● Problem statement
Each line from the opening of the records that follow to the line with "of his session." needs to be written out exactly. Add nothing.

● Source data
◇ ◇ ◇

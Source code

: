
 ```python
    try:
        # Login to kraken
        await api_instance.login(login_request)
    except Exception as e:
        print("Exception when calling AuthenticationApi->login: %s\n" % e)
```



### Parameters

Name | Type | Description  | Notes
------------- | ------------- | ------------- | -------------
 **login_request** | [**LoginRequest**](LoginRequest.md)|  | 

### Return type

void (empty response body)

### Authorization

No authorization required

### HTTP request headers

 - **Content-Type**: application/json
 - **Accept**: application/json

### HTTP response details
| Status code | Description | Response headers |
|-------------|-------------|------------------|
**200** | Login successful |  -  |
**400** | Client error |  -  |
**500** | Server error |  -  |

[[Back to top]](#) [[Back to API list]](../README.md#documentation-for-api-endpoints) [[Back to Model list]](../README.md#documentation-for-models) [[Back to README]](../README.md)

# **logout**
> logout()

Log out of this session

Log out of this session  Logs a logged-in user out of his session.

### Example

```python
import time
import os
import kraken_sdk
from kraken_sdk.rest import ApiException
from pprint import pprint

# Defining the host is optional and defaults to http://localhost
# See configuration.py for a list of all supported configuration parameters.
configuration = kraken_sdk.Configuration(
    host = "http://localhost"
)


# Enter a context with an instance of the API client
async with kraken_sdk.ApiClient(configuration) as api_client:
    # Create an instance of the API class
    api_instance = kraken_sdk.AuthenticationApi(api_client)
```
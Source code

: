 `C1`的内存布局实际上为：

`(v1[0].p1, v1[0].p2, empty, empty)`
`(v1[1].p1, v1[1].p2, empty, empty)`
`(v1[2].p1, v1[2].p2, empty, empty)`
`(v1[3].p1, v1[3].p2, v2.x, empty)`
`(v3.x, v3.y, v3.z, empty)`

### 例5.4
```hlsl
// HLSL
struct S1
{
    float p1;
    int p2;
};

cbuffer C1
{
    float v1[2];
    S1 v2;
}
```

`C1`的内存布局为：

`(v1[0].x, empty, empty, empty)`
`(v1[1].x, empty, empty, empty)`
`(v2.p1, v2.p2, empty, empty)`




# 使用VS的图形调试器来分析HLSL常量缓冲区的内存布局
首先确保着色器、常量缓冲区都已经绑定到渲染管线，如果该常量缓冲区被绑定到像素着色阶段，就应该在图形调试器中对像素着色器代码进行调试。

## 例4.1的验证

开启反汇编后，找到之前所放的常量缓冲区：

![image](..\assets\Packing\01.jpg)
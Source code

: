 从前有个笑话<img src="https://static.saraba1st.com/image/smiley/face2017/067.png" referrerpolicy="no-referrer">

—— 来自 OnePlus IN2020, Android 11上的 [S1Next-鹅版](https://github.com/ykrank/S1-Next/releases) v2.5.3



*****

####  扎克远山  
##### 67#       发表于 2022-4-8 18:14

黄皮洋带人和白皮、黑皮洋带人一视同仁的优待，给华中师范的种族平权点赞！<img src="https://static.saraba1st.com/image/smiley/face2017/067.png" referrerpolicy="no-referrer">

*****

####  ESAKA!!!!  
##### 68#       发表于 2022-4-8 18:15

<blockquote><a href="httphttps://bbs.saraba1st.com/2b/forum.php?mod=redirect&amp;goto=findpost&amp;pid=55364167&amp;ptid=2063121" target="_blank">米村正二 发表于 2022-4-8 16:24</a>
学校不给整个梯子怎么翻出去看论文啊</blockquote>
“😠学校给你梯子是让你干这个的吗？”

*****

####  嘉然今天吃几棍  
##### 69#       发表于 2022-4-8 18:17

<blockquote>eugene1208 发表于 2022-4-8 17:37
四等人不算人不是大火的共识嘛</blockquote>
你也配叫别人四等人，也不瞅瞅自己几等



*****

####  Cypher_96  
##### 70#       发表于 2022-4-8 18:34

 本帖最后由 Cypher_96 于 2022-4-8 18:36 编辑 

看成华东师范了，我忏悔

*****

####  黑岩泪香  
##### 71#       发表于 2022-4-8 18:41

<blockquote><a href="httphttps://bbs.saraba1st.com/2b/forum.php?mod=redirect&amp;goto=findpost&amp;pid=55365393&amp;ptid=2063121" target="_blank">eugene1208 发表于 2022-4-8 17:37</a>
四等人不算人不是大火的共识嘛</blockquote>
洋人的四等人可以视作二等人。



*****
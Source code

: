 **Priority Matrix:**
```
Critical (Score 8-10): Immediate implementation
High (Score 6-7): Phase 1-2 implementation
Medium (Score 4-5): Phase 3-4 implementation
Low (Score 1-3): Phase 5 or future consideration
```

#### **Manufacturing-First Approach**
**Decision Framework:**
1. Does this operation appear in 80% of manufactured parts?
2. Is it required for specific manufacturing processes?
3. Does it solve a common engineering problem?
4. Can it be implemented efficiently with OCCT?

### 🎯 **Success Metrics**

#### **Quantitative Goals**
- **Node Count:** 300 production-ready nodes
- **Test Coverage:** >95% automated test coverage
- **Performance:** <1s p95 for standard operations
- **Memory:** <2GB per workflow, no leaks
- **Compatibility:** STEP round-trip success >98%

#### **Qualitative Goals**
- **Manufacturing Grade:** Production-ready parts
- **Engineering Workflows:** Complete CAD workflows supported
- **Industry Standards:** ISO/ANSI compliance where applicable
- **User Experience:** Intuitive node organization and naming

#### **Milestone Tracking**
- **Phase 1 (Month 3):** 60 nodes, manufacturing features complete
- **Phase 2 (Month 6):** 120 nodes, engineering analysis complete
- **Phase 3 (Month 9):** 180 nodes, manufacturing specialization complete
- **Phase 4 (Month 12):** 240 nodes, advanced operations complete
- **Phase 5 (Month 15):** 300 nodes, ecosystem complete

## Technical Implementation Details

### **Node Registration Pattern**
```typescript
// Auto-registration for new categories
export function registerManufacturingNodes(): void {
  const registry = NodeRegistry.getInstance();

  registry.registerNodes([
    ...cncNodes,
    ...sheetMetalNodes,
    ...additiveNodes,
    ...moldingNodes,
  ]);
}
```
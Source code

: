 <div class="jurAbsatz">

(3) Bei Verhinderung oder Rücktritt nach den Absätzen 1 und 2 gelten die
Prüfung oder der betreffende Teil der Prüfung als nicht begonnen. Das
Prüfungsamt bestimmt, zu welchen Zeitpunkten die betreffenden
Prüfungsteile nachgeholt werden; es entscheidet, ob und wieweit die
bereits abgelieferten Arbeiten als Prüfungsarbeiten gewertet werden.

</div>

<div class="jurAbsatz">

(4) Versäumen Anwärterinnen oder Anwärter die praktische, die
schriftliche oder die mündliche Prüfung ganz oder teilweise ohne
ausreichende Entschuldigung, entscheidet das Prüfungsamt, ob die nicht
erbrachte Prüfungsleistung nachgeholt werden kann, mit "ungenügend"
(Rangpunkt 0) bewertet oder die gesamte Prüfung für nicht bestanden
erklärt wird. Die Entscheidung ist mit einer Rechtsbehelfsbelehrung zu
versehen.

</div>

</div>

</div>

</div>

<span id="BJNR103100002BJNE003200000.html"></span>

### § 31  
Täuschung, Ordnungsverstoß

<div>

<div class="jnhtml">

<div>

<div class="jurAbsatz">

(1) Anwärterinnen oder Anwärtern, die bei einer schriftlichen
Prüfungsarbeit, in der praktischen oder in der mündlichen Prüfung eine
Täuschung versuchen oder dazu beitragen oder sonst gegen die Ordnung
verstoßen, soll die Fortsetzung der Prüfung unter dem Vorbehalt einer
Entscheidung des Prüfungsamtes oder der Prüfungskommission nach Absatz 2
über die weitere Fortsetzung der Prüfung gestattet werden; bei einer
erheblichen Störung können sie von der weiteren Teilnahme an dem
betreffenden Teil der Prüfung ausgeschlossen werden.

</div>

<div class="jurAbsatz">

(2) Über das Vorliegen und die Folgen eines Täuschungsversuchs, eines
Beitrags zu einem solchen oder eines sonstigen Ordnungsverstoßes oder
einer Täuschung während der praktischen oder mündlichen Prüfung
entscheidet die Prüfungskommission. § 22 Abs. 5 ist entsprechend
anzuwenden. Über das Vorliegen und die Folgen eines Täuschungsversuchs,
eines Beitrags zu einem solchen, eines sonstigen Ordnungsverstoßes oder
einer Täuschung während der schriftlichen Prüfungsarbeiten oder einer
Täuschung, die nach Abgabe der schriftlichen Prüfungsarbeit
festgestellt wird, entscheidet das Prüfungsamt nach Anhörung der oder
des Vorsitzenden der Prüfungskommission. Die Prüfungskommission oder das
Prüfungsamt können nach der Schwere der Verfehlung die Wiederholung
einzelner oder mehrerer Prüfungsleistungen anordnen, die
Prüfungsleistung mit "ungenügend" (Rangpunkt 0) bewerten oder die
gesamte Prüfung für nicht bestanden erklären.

◇ ◇ ◇

● Exercise answer
Source code

:
 ```python
    try:
        # Login to kraken
        await api_instance.login(login_request)
    except Exception as e:
        print("Exception when calling AuthenticationApi->login: %s\n" % e)
```



### Parameters

Name | Type | Description  | Notes
------------- | ------------- | ------------- | -------------
 **login_request** | [**LoginRequest**](LoginRequest.md)|  | 

### Return type

void (empty response body)

### Authorization

No authorization required

### HTTP request headers

 - **Content-Type**: application/json
 - **Accept**: application/json

### HTTP response details
| Status code | Description | Response headers |
|-------------|-------------|------------------|
**200** | Login successful |  -  |
**400** | Client error |  -  |
**500** | Server error |  -  |

[[Back to top]](#) [[Back to API list]](../README.md#documentation-for-api-endpoints) [[Back to Model list]](../README.md#documentation-for-models) [[Back to README]](../README.md)

# **logout**
> logout()

Log out of this session

Log out of this session  Logs a logged-in user out of his session.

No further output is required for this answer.